**Data shown**

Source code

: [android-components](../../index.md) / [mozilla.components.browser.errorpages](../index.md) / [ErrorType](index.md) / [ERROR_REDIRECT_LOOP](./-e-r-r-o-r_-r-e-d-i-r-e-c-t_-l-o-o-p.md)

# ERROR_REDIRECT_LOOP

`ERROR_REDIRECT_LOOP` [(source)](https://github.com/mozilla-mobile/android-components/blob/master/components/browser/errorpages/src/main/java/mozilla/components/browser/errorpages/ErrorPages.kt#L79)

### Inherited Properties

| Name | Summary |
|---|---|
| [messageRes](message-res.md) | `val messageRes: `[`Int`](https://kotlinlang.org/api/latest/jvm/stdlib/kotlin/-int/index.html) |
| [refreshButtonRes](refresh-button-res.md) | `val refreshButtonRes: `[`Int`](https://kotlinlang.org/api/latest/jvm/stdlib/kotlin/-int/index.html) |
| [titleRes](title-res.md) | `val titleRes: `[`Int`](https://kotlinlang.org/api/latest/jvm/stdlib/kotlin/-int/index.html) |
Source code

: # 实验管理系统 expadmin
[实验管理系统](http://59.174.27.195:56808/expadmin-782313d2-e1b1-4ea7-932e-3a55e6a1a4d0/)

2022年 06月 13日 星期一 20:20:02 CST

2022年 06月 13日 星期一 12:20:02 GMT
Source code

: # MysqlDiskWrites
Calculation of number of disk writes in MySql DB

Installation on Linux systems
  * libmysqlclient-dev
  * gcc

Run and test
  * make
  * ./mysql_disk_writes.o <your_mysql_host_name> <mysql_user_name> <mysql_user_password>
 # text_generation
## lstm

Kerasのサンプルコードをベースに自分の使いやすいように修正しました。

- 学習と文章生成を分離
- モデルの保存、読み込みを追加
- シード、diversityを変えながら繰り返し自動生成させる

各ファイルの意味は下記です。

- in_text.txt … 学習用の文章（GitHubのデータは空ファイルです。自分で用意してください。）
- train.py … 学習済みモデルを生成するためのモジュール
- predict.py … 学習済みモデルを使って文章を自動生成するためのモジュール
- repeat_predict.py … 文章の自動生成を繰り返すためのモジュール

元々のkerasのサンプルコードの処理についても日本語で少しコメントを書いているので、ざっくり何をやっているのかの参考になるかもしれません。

**Task goal**
Pull every line with the string "实验管理系统" out of the material.

**Response to this exercise**
: # 实验管理系统 expadmin
[实验管理系统](http://59.174.27.195:56808/expadmin-782313d2-e1b1-4ea7-932e-3a55e6a1a4d0/)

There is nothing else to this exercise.